■ Problem to solve ■
Transcribe the records below word for word, leaving every picture out.

━━━━━━━━━━

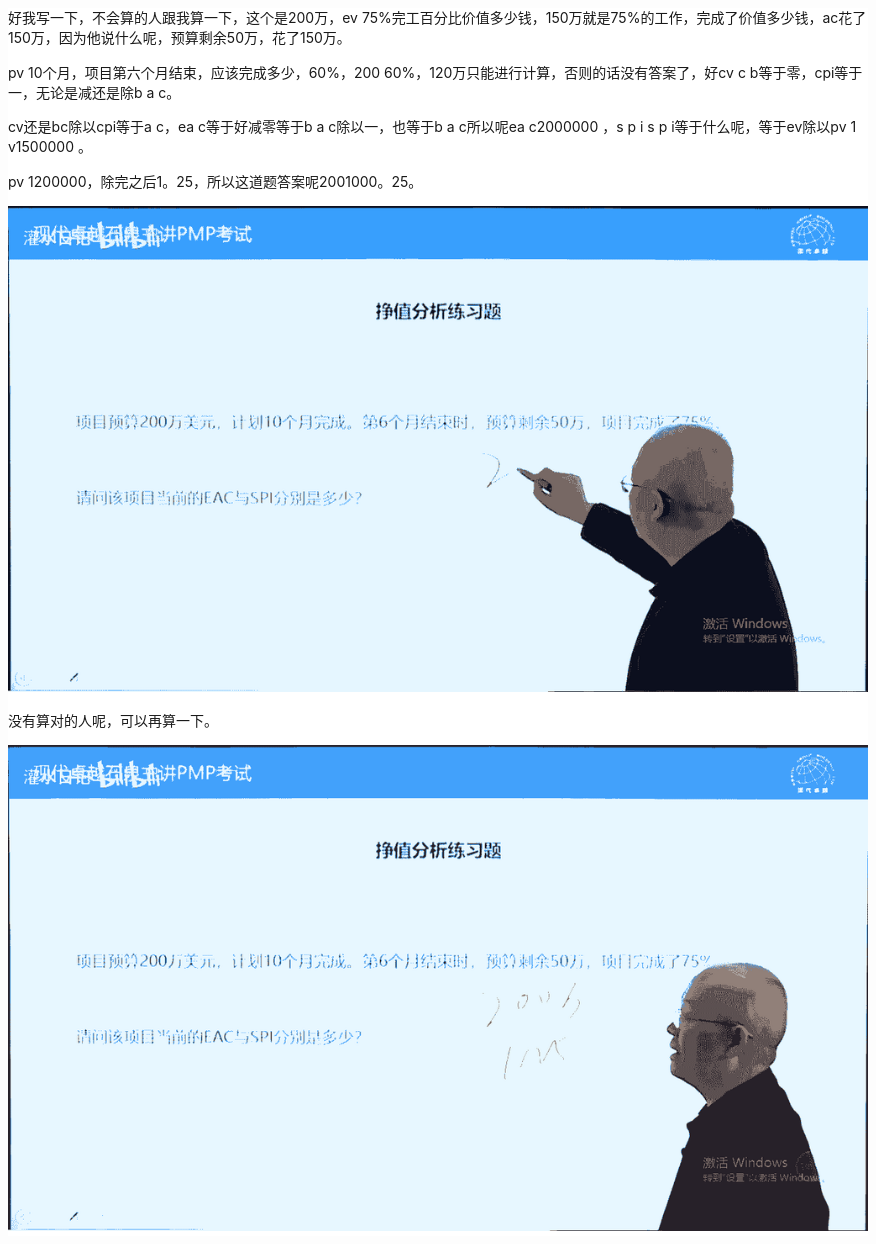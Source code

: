 好我写一下，不会算的人跟我算一下，这个是200万，ev 75%完工百分比价值多少钱，150万就是75%的工作，完成了价值多少钱，ac花了150万，因为他说什么呢，预算剩余50万，花了150万。

pv 10个月，项目第六个月结束，应该完成多少，60%，200 60%，120万只能进行计算，否则的话没有答案了，好cv c b等于零，cpi等于一，无论是减还是除b a c。

cv还是bc除以cpi等于a c，ea c等于好减零等于b a c除以一，也等于b a c所以呢ea c2000000 ，s p i s p i等于什么呢，等于ev除以pv 1 v1500000 。

pv 1200000，除完之后1。25，所以这道题答案呢2001000。25。

![](img/0977a5353c5fd75aaebc1dc87d72e25f_26.png)

没有算对的人呢，可以再算一下。

![](img/0977a5353c5fd75aaebc1dc87d72e25f_28.png)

━━━━━━━━━━

■ Exercise solution ■
Source code

: 好我写一下，不会算的人跟我算一下，这个是200万，ev 75%完工百分比价值多少钱，150万就是75%的工作，完成了价值多少钱，ac花了150万，因为他说什么呢，预算剩余50万，花了150万。

pv 10个月，项目第六个月结束，应该完成多少，60%，200 60%，120万只能进行计算，否则的话没有答案了，好cv c b等于零，cpi等于一，无论是减还是除b a c。

cv还是bc除以cpi等于a c，ea c等于好减零等于b a c除以一，也等于b a c所以呢ea c2000000 ，s p i s p i等于什么呢，等于ev除以pv 1 v1500000 。

pv 1200000，除完之后1。25，所以这道题答案呢2001000。25。

![](img/0977a5353c5fd75aaebc1dc87d72e25f_26.png)

没有算对的人呢，可以再算一下。

![](img/0977a5353c5fd75aaebc1dc87d72e25f_28.png)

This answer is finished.